PROBLEM REQUIREMENTS
Please copy, exactly as they appear below, the lines from the one containing "- **Tailwind CSS**" through the one containing "### Additional Utilities".

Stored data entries
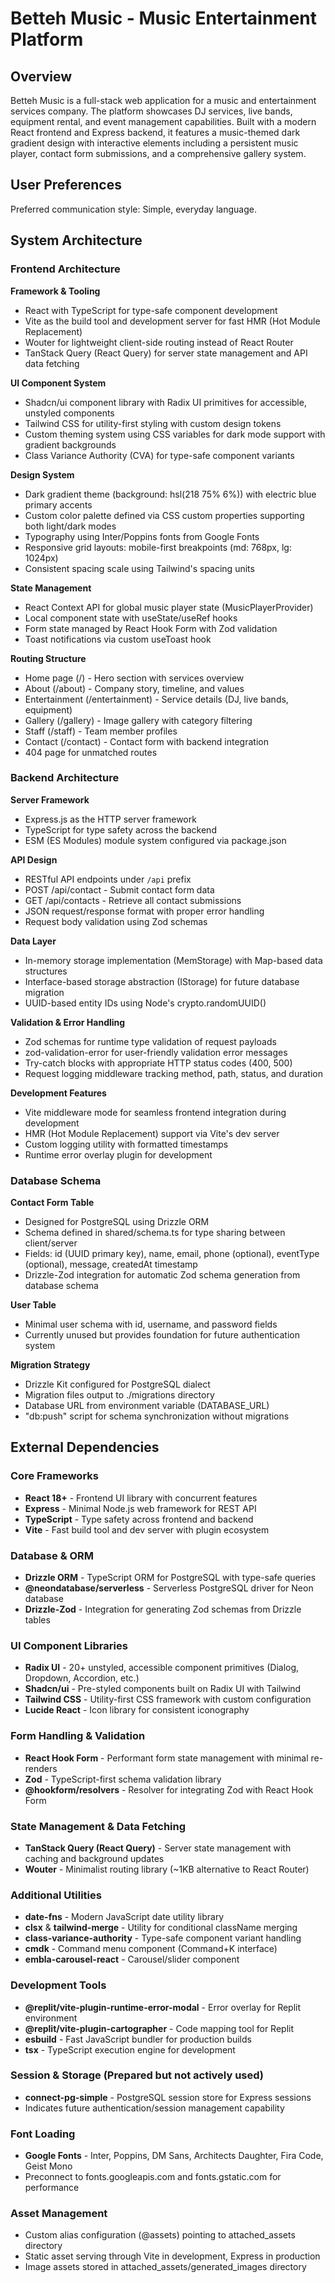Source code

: # Betteh Music - Music Entertainment Platform

## Overview

Betteh Music is a full-stack web application for a music and entertainment services company. The platform showcases DJ services, live bands, equipment rental, and event management capabilities. Built with a modern React frontend and Express backend, it features a music-themed dark gradient design with interactive elements including a persistent music player, contact form submissions, and a comprehensive gallery system.

## User Preferences

Preferred communication style: Simple, everyday language.

## System Architecture

### Frontend Architecture

**Framework & Tooling**
- React with TypeScript for type-safe component development
- Vite as the build tool and development server for fast HMR (Hot Module Replacement)
- Wouter for lightweight client-side routing instead of React Router
- TanStack Query (React Query) for server state management and API data fetching

**UI Component System**
- Shadcn/ui component library with Radix UI primitives for accessible, unstyled components
- Tailwind CSS for utility-first styling with custom design tokens
- Custom theming system using CSS variables for dark mode support with gradient backgrounds
- Class Variance Authority (CVA) for type-safe component variants

**Design System**
- Dark gradient theme (background: hsl(218 75% 6%)) with electric blue primary accents
- Custom color palette defined via CSS custom properties supporting both light/dark modes
- Typography using Inter/Poppins fonts from Google Fonts
- Responsive grid layouts: mobile-first breakpoints (md: 768px, lg: 1024px)
- Consistent spacing scale using Tailwind's spacing units

**State Management**
- React Context API for global music player state (MusicPlayerProvider)
- Local component state with useState/useRef hooks
- Form state managed by React Hook Form with Zod validation
- Toast notifications via custom useToast hook

**Routing Structure**
- Home page (/) - Hero section with services overview
- About (/about) - Company story, timeline, and values
- Entertainment (/entertainment) - Service details (DJ, live bands, equipment)
- Gallery (/gallery) - Image gallery with category filtering
- Staff (/staff) - Team member profiles
- Contact (/contact) - Contact form with backend integration
- 404 page for unmatched routes

### Backend Architecture

**Server Framework**
- Express.js as the HTTP server framework
- TypeScript for type safety across the backend
- ESM (ES Modules) module system configured via package.json

**API Design**
- RESTful API endpoints under `/api` prefix
- POST /api/contact - Submit contact form data
- GET /api/contacts - Retrieve all contact submissions
- JSON request/response format with proper error handling
- Request body validation using Zod schemas

**Data Layer**
- In-memory storage implementation (MemStorage) with Map-based data structures
- Interface-based storage abstraction (IStorage) for future database migration
- UUID-based entity IDs using Node's crypto.randomUUID()

**Validation & Error Handling**
- Zod schemas for runtime type validation of request payloads
- zod-validation-error for user-friendly validation error messages
- Try-catch blocks with appropriate HTTP status codes (400, 500)
- Request logging middleware tracking method, path, status, and duration

**Development Features**
- Vite middleware mode for seamless frontend integration during development
- HMR (Hot Module Replacement) support via Vite's dev server
- Custom logging utility with formatted timestamps
- Runtime error overlay plugin for development

### Database Schema

**Contact Form Table**
- Designed for PostgreSQL using Drizzle ORM
- Schema defined in shared/schema.ts for type sharing between client/server
- Fields: id (UUID primary key), name, email, phone (optional), eventType (optional), message, createdAt timestamp
- Drizzle-Zod integration for automatic Zod schema generation from database schema

**User Table**
- Minimal user schema with id, username, and password fields
- Currently unused but provides foundation for future authentication system

**Migration Strategy**
- Drizzle Kit configured for PostgreSQL dialect
- Migration files output to ./migrations directory
- Database URL from environment variable (DATABASE_URL)
- "db:push" script for schema synchronization without migrations

## External Dependencies

### Core Frameworks
- **React 18+** - Frontend UI library with concurrent features
- **Express** - Minimal Node.js web framework for REST API
- **TypeScript** - Type safety across frontend and backend
- **Vite** - Fast build tool and dev server with plugin ecosystem

### Database & ORM
- **Drizzle ORM** - TypeScript ORM for PostgreSQL with type-safe queries
- **@neondatabase/serverless** - Serverless PostgreSQL driver for Neon database
- **Drizzle-Zod** - Integration for generating Zod schemas from Drizzle tables

### UI Component Libraries
- **Radix UI** - 20+ unstyled, accessible component primitives (Dialog, Dropdown, Accordion, etc.)
- **Shadcn/ui** - Pre-styled components built on Radix UI with Tailwind
- **Tailwind CSS** - Utility-first CSS framework with custom configuration
- **Lucide React** - Icon library for consistent iconography

### Form Handling & Validation
- **React Hook Form** - Performant form state management with minimal re-renders
- **Zod** - TypeScript-first schema validation library
- **@hookform/resolvers** - Resolver for integrating Zod with React Hook Form

### State Management & Data Fetching
- **TanStack Query (React Query)** - Server state management with caching and background updates
- **Wouter** - Minimalist routing library (~1KB alternative to React Router)

### Additional Utilities
- **date-fns** - Modern JavaScript date utility library
- **clsx** & **tailwind-merge** - Utility for conditional className merging
- **class-variance-authority** - Type-safe component variant handling
- **cmdk** - Command menu component (Command+K interface)
- **embla-carousel-react** - Carousel/slider component

### Development Tools
- **@replit/vite-plugin-runtime-error-modal** - Error overlay for Replit environment
- **@replit/vite-plugin-cartographer** - Code mapping tool for Replit
- **esbuild** - Fast JavaScript bundler for production builds
- **tsx** - TypeScript execution engine for development

### Session & Storage (Prepared but not actively used)
- **connect-pg-simple** - PostgreSQL session store for Express sessions
- Indicates future authentication/session management capability

### Font Loading
- **Google Fonts** - Inter, Poppins, DM Sans, Architects Daughter, Fira Code, Geist Mono
- Preconnect to fonts.googleapis.com and fonts.gstatic.com for performance

### Asset Management
- Custom alias configuration (@assets) pointing to attached_assets directory
- Static asset serving through Vite in development, Express in production
- Image assets stored in attached_assets/generated_images directory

SOLVED PROBLEM
- **Tailwind CSS** - Utility-first CSS framework with custom configuration
- **Lucide React** - Icon library for consistent iconography

### Form Handling & Validation
- **React Hook Form** - Performant form state management with minimal re-renders
- **Zod** - TypeScript-first schema validation library
- **@hookform/resolvers** - Resolver for integrating Zod with React Hook Form

### State Management & Data Fetching
- **TanStack Query (React Query)** - Server state management with caching and background updates
- **Wouter** - Minimalist routing library (~1KB alternative to React Router)

### Additional Utilities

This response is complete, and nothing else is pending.